Exercise details ▸
Within these entries, how many lines contain the word "songs"? Answer with the number alone.

Material for this exercise ▸
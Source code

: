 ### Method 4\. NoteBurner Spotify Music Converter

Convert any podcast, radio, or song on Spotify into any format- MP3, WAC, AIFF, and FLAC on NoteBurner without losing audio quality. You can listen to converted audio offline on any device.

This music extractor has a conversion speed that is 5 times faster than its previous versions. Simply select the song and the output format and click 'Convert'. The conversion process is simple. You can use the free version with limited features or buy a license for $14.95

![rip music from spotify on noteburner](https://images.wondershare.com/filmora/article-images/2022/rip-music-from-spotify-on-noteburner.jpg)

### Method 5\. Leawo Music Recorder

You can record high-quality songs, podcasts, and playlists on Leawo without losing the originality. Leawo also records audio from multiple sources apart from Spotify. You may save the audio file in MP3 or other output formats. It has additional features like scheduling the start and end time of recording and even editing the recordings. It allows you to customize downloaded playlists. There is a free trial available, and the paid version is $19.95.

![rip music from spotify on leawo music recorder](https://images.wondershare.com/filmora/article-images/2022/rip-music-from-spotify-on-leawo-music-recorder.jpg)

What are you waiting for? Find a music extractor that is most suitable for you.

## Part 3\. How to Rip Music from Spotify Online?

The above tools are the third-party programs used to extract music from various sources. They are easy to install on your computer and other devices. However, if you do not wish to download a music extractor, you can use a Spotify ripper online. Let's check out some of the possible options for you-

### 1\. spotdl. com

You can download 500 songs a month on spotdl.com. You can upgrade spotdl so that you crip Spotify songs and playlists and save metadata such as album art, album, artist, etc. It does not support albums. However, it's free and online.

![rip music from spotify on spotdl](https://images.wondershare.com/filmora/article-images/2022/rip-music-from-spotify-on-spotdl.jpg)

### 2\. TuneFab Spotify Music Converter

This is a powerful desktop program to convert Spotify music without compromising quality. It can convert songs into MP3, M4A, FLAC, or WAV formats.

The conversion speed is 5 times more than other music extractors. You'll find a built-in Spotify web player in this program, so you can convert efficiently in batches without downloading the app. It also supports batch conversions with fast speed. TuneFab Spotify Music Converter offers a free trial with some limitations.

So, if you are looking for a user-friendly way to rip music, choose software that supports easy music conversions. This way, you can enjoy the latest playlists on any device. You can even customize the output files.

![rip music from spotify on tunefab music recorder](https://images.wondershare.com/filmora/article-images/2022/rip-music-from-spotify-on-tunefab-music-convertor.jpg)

---

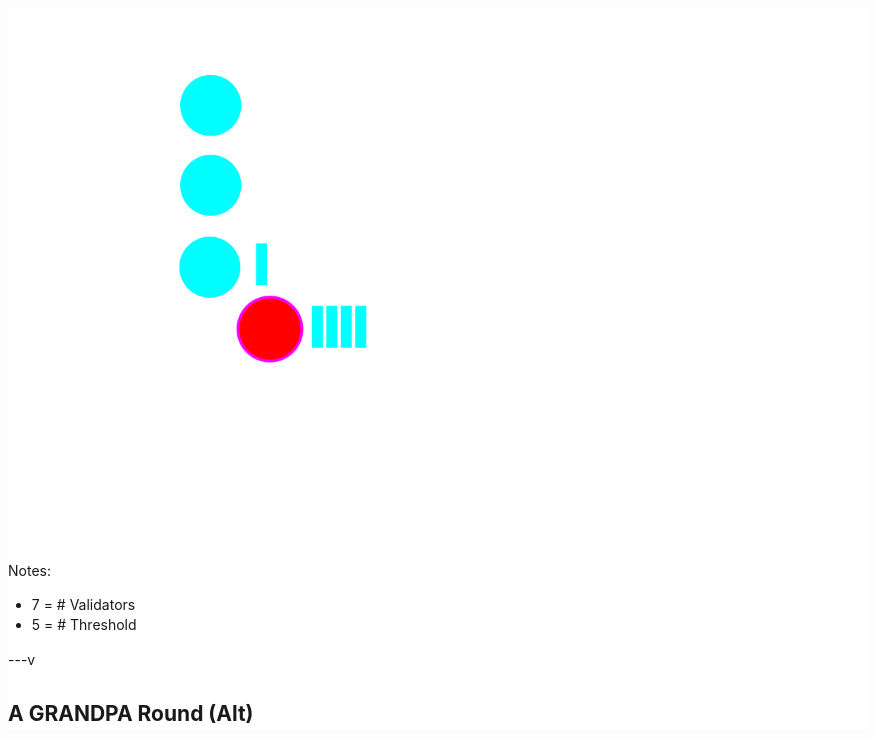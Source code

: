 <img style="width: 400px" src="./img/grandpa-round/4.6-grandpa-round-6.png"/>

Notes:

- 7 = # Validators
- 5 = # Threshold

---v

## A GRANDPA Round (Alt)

Exercise response ▸
3